=== EXERCISE DETAILS ===
The records are to be repeated exactly, and any images in them are to be dropped.

=== DATA SECTION ===
Start of Block

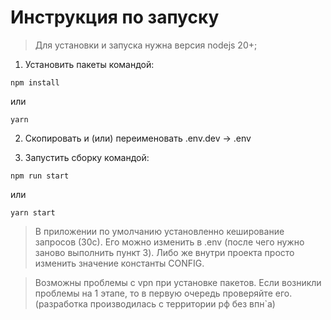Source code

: # Инструкция по запуску

> Для установки и запуска нужна версия nodejs 20+;

1. Установить пакеты командой:

```
npm install
```

или

```
yarn
```

2. Скопировать и (или) переименовать .env.dev -> .env

3. Запустить сборку командой:

```
npm run start
```

или

```
yarn start
```

> В приложении по умолчанию установленно кеширование запросов (30с). Его можно изменить в .env (после чего нужно заново выполнить пункт 3). Либо же внутри проекта просто изменить значение константы CONFIG.

> Возможны проблемы с vpn при установке пакетов. Если возникли проблемы на 1 этапе, то в первую очередь проверяйте его. (разработка производилась с территории рф без впн`а)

End of Block

=== REPLY ===
Source code

: # Инструкция по запуску

> Для установки и запуска нужна версия nodejs 20+;

1. Установить пакеты командой:

```
npm install
```

или

```
yarn
```

2. Скопировать и (или) переименовать .env.dev -> .env

3. Запустить сборку командой:

```
npm run start
```

или

```
yarn start
```

> В приложении по умолчанию установленно кеширование запросов (30с). Его можно изменить в .env (после чего нужно заново выполнить пункт 3). Либо же внутри проекта просто изменить значение константы CONFIG.

> Возможны проблемы с vpn при установке пакетов. Если возникли проблемы на 1 этапе, то в первую очередь проверяйте его. (разработка производилась с территории рф без впн`а)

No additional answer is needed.